The developed monitoring platform consists of three primary components: wireless monitoring nodes, intelligent gateway nodes, and a data terminal processing module. The wireless monitoring node integrates various sensors, such as TJ_UWIS inclination sensors and strain sensors. These nodes can automatically network with intelligent gateways and autonomously monitor structural conditions, uploading the collected data to the intelligent gateways. The intelligent gateway nodes receive, store, and transmit monitoring data to the data terminal via mobile networks. They also facilitate command reception and transmission between the data terminal and wireless monitoring nodes. The data terminal processing module enables data display, processing, and command issuance, granting users comprehensive control over the monitoring system. For educational purposes, a teaching experiment is designed. First, suitable monitoring sensors are selected, and a rational monitoring program based on the structural characteristics of the monitoring site is developed. Afterward, the appropriate deployment locations and monitoring parameters are determined. Subsequently, sensor networking and data transmission are verified to ensure the quality of the monitoring system. Finally, monitoring data on the monitoring platform are acquired, and data analysis is performed.
In this study, the monitoring platform and TJ_UWIS sensors are employed to monitor the freezing deformation of a tunnel in a cold area, and five monitoring sections are established. The results reveal the following: 1) The temperature variation pattern of each monitoring section is influenced by its location. Sections close to the sunny side exhibit similar temperature trends, whereas those near the shady side display slightly different patterns. Moreover, the temperature drop on the shady side is more pronounced during sudden temperature decreases. 2) The rate of change in tunnel lining inclination correlated with temperature fluctuations.

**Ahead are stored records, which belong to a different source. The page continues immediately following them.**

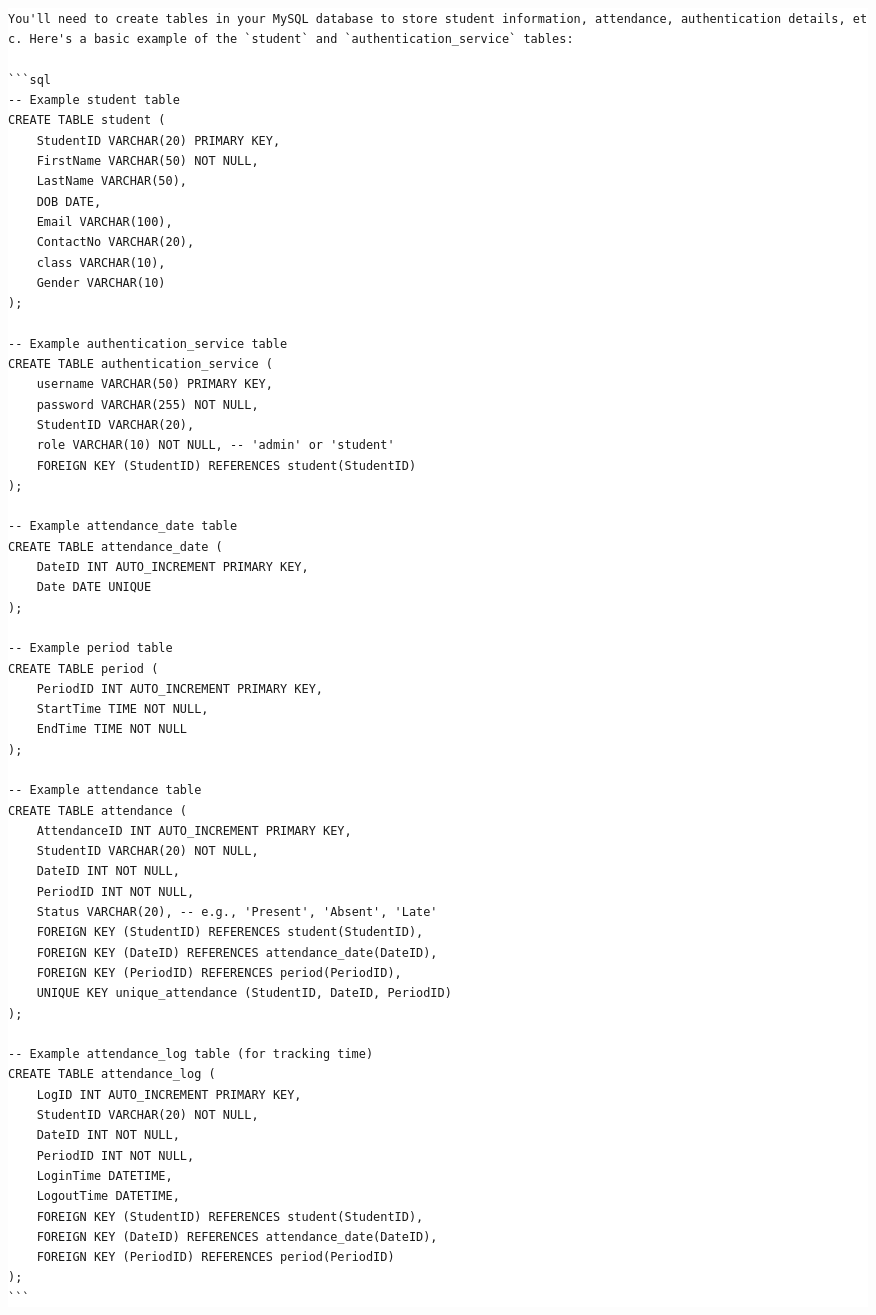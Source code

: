     You'll need to create tables in your MySQL database to store student information, attendance, authentication details, etc. Here's a basic example of the `student` and `authentication_service` tables:

    ```sql
    -- Example student table
    CREATE TABLE student (
        StudentID VARCHAR(20) PRIMARY KEY,
        FirstName VARCHAR(50) NOT NULL,
        LastName VARCHAR(50),
        DOB DATE,
        Email VARCHAR(100),
        ContactNo VARCHAR(20),
        class VARCHAR(10),
        Gender VARCHAR(10)
    );

    -- Example authentication_service table
    CREATE TABLE authentication_service (
        username VARCHAR(50) PRIMARY KEY,
        password VARCHAR(255) NOT NULL,
        StudentID VARCHAR(20),
        role VARCHAR(10) NOT NULL, -- 'admin' or 'student'
        FOREIGN KEY (StudentID) REFERENCES student(StudentID)
    );

    -- Example attendance_date table
    CREATE TABLE attendance_date (
        DateID INT AUTO_INCREMENT PRIMARY KEY,
        Date DATE UNIQUE
    );

    -- Example period table
    CREATE TABLE period (
        PeriodID INT AUTO_INCREMENT PRIMARY KEY,
        StartTime TIME NOT NULL,
        EndTime TIME NOT NULL
    );

    -- Example attendance table
    CREATE TABLE attendance (
        AttendanceID INT AUTO_INCREMENT PRIMARY KEY,
        StudentID VARCHAR(20) NOT NULL,
        DateID INT NOT NULL,
        PeriodID INT NOT NULL,
        Status VARCHAR(20), -- e.g., 'Present', 'Absent', 'Late'
        FOREIGN KEY (StudentID) REFERENCES student(StudentID),
        FOREIGN KEY (DateID) REFERENCES attendance_date(DateID),
        FOREIGN KEY (PeriodID) REFERENCES period(PeriodID),
        UNIQUE KEY unique_attendance (StudentID, DateID, PeriodID)
    );

    -- Example attendance_log table (for tracking time)
    CREATE TABLE attendance_log (
        LogID INT AUTO_INCREMENT PRIMARY KEY,
        StudentID VARCHAR(20) NOT NULL,
        DateID INT NOT NULL,
        PeriodID INT NOT NULL,
        LoginTime DATETIME,
        LogoutTime DATETIME,
        FOREIGN KEY (StudentID) REFERENCES student(StudentID),
        FOREIGN KEY (DateID) REFERENCES attendance_date(DateID),
        FOREIGN KEY (PeriodID) REFERENCES period(PeriodID)
    );
    ```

Specifically, when temperatures change abruptly, the rate of lining inclination alteration is also increased. 3) In certain monitoring sections, the variation in lining inclination is asymmetrical, suggesting potential asymmetric stress on the lining due to uneven freezing or biased pressure. 4) The utilization of this monitoring platform provides students with comprehensive engagement in WSN monitoring procedures, thereby enriching the depth and breadth of the course curriculum.
The WSN dynamic monitoring platform enables real-time monitoring of underground structures. Integrating this platform into teaching facilitates students’ comprehension of WSN networking principles, deployment methods, and data processing. This hands-on approach can improve students’ practical skills and problem-solving abilities, ultimately enhancing their professionalism and fostering innovative thinking.